As chemical diversity increases, networks of reactions can reach a threshold where they become collectively self-sustaining. Molecules catalyse reactions that produce other molecules which, in turn, catalyse more reactions. Energy flows through the network, but importantly, the constraints guiding that energy are created by the system itself.
This idea, sometimes called constraint closure, has significant implications. It means that organisation is not imposed from outside; it arises from within. The system creates the very rules that sustain it.
Once that occurs, something new emerges. The network actively maintains itself, responding to changes in its environment. It isn’t alive in any familiar way, but it is no longer purely chemistry either. It exists in that liminal space where agency begins to flicker into view.
From a biogenic perspective, this matters enormously. It suggests that life is not an anomaly but a natural phase transition within sufficiently complex chemical systems. Given the right conditions, matter doesn’t just break down; it organises.
Sparks in the Spray
The second line of research could not be more different in style. It is messy, physical, and wonderfully unsophisticated. Instead of equations, it uses water, gases, and a phenomenon most of us would never notice.
When water breaks into tiny droplets, like in ocean spray or waterfalls, those droplets can separate electric charge. Under the right conditions, they generate tiny discharges, essentially microscopic lightning.
What happens next is the intriguing part.
Those micro-discharges have enough energy to initiate the formation of organic molecules with carbon–nitrogen bonds. Not exotic compounds, but the fundamental precursors of amino acids and nucleic acids. No dramatic thunderstorm needed. No unlikely spark from the heavens. Just water, air, and movement.
This is important for a simple reason: it suggests that prebiotic chemistry could have been common, long-lasting, and normal. The early Earth didn’t rely on rare events to develop complexity. Instead, it required environments where energy gradients were continuously harnessed in small, local ways.

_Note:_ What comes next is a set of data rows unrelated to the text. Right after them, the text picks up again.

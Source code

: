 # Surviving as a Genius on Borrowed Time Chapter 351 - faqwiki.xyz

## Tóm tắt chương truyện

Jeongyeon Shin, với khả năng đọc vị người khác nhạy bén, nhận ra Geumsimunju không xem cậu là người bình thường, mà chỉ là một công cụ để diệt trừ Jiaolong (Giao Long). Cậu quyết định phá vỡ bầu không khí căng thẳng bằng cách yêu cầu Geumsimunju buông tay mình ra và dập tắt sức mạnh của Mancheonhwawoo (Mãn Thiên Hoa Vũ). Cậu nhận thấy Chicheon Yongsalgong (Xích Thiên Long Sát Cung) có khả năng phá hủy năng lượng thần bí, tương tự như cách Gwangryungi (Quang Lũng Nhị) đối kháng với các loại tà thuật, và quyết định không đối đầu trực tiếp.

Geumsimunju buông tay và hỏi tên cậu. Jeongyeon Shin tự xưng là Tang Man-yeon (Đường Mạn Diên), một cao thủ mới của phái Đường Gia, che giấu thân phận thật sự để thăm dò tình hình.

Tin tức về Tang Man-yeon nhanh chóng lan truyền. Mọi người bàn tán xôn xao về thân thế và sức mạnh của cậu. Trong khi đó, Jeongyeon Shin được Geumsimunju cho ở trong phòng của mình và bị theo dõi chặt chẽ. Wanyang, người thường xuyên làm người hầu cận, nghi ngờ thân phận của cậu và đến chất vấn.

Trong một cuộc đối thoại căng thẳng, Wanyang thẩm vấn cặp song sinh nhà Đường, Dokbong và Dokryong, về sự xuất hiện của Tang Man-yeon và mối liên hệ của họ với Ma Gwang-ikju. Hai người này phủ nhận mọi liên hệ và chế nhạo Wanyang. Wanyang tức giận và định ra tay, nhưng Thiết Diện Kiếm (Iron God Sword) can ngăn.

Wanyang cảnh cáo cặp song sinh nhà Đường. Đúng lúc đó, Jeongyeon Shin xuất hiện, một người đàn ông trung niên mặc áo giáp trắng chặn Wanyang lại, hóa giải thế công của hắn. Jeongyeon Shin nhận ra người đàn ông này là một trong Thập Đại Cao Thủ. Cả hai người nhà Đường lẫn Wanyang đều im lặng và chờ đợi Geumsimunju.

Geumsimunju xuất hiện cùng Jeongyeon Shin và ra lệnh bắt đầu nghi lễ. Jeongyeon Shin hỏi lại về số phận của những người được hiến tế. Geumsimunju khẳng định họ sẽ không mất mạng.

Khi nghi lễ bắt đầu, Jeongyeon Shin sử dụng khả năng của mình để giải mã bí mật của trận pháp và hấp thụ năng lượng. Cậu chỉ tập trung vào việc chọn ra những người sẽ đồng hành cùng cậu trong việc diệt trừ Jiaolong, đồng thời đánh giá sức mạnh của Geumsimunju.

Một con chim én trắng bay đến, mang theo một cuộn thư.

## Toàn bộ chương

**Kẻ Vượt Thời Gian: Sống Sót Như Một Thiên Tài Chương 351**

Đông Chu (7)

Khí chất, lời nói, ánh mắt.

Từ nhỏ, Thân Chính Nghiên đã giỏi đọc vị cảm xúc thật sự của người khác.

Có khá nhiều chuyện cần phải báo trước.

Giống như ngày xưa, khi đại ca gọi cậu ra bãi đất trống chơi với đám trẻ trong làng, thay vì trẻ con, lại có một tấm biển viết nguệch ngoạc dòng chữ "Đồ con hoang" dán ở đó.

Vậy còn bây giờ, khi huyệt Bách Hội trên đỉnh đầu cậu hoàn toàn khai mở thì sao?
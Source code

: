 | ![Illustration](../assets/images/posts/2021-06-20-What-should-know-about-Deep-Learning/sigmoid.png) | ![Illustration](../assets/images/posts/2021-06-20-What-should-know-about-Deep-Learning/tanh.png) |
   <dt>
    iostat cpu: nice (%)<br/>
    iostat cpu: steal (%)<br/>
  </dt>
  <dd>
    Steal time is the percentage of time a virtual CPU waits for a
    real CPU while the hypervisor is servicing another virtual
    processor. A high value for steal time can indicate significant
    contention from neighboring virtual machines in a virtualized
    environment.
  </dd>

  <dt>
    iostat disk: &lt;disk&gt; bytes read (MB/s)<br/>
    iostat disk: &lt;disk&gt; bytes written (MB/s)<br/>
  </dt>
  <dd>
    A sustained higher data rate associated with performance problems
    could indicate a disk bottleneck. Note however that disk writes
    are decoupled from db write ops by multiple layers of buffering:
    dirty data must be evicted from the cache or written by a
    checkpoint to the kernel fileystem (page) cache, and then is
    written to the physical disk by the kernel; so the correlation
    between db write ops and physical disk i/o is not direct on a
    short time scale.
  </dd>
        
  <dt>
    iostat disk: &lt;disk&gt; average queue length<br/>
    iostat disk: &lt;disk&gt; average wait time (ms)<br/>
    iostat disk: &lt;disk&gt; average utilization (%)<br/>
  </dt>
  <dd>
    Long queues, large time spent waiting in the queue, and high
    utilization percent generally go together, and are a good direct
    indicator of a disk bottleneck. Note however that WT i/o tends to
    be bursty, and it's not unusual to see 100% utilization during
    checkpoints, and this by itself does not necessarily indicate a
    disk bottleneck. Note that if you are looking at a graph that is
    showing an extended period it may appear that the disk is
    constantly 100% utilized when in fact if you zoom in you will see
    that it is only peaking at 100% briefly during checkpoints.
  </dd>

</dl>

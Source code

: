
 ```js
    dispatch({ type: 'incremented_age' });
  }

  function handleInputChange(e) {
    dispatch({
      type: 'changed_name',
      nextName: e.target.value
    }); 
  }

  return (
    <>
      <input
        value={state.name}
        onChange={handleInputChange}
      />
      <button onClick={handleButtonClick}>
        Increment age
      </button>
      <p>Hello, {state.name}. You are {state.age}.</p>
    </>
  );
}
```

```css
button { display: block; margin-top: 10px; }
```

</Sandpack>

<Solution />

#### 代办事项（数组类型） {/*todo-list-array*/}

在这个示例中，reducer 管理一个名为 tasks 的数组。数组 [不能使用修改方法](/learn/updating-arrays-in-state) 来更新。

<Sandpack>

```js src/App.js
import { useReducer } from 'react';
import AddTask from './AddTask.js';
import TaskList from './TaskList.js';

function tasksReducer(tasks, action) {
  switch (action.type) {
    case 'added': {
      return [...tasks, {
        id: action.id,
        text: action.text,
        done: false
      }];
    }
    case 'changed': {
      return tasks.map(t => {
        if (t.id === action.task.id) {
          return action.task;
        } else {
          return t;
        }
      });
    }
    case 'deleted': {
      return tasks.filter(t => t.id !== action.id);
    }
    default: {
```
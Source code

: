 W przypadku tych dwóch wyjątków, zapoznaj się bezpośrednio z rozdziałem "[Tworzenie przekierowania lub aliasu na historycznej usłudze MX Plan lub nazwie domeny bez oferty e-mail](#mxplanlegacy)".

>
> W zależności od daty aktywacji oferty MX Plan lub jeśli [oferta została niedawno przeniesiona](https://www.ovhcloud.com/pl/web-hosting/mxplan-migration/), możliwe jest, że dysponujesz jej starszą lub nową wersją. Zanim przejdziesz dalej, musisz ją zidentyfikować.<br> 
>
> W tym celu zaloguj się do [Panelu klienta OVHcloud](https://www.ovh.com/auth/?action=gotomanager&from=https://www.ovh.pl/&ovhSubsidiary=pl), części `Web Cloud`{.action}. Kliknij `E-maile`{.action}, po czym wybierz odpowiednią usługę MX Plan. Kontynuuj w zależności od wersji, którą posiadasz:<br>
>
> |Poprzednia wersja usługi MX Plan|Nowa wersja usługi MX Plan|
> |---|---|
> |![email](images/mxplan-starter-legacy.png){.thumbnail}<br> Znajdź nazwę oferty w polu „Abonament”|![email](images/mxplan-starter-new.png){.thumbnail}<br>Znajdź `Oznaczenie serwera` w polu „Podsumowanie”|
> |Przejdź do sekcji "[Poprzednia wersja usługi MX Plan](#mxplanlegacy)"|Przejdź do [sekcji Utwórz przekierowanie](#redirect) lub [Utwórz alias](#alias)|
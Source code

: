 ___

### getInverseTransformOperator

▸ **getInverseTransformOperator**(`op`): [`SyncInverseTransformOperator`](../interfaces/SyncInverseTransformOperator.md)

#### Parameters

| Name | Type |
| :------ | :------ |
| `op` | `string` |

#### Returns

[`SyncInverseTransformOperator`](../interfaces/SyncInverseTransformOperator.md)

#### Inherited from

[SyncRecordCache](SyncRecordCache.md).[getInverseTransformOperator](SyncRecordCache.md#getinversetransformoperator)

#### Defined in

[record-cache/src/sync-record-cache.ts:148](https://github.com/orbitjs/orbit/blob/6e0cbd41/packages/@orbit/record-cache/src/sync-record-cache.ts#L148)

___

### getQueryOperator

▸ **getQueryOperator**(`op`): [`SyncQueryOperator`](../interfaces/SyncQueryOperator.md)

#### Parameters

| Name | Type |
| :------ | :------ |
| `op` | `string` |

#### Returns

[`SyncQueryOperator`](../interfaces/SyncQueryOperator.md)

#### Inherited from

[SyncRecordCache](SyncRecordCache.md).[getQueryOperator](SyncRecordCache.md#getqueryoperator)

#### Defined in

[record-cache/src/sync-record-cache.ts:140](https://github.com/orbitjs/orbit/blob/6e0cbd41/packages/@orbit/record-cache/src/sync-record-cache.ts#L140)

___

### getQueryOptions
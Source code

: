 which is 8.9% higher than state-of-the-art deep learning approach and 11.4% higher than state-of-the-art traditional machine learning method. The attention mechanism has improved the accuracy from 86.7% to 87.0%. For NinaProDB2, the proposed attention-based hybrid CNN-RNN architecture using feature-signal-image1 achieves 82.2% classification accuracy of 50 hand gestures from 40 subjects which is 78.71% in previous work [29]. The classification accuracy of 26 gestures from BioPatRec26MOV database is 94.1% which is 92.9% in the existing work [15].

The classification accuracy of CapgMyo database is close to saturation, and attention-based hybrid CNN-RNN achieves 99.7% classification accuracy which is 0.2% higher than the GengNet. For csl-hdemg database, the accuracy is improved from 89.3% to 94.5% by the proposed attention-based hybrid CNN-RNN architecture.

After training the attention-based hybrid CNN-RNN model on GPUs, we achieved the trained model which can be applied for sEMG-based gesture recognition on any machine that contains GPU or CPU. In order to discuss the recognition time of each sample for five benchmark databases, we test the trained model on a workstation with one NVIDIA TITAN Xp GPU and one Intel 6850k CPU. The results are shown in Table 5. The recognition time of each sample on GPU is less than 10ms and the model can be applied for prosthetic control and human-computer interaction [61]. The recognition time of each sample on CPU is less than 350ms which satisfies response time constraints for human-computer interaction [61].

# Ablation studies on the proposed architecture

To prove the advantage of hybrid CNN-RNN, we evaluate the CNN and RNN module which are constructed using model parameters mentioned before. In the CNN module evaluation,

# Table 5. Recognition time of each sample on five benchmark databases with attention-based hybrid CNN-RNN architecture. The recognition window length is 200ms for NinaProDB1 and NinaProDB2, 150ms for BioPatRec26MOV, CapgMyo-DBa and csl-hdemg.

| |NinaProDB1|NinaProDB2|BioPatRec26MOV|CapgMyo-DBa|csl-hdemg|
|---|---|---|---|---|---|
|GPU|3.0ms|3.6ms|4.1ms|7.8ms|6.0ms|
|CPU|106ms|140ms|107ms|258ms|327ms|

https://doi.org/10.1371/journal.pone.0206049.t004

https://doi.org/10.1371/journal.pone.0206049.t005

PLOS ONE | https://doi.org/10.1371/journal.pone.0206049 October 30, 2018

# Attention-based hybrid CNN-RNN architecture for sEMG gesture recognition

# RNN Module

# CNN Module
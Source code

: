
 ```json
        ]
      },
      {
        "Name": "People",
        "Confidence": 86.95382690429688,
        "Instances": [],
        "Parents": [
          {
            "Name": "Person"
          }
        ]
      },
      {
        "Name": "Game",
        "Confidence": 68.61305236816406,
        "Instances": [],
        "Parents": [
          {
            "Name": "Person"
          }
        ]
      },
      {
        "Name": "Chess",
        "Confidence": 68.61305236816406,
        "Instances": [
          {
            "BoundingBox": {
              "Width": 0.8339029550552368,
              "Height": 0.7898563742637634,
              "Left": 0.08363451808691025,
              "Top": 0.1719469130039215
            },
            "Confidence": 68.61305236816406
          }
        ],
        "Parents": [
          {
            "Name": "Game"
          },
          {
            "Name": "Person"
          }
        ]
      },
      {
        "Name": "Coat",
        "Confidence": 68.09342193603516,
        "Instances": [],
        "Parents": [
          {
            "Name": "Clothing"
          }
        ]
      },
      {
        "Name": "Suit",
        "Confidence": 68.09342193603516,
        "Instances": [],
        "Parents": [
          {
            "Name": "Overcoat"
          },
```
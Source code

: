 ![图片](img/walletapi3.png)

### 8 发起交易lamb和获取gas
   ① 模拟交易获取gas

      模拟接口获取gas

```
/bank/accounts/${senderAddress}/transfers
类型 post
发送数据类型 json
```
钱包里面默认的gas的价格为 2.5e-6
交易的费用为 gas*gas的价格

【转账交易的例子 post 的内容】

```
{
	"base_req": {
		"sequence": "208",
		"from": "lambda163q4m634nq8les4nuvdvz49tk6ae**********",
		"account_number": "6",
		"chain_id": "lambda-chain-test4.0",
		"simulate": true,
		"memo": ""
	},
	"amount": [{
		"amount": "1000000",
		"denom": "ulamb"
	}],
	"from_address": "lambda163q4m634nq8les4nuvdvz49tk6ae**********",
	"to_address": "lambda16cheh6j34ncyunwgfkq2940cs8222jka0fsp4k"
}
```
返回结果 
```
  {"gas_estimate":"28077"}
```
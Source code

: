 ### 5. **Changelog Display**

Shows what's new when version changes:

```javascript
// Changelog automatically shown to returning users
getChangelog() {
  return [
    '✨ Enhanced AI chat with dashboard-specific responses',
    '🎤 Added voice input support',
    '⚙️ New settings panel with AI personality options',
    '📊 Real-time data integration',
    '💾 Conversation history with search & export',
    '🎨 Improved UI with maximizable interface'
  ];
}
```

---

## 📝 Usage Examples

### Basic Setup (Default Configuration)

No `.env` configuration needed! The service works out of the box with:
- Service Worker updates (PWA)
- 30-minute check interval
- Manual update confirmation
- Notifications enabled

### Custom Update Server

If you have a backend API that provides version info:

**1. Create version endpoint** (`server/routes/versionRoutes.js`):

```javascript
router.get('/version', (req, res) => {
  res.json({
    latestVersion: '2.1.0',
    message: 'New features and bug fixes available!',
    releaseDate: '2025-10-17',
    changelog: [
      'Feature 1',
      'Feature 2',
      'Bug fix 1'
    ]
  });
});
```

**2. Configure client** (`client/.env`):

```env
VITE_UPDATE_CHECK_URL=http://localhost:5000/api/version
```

Once you have a steady supply of building blocks, the abstract models of self-sustaining chemical networks no longer seem so abstract. They become plausible.
Convergence, Not Closure
What makes this moment interesting isn’t that either line of research has solved the origin of life. They haven’t. The mystery remains, as it should.
What has shifted is the direction of travel.
On one side, theory suggests that chemical systems can, under suitable conditions, develop their own organisation and basic agency. On the other, experiments indicate that the raw materials for such systems could have formed through common physical processes, widely dispersed across the early planet.
Taken together, they suggest a biogenic origin that is neither mystical nor trivial. Life does not begin as a sudden leap but as a gradual build-up of self-favouring organisation. Matter learns, through physics, how to persist.
This does not tell us what life ultimately is. It does not explain consciousness, meaning, or purpose. But it does suggest that biotropy, the tendency of systems to organise toward life-like states, is not an illusion. It may be a natural consequence of energy flowing through matter under constraint.
The search continues. Not for a single defining moment, but for a deeper understanding of why the universe seems so willing to organise itself into things that preference staying organised.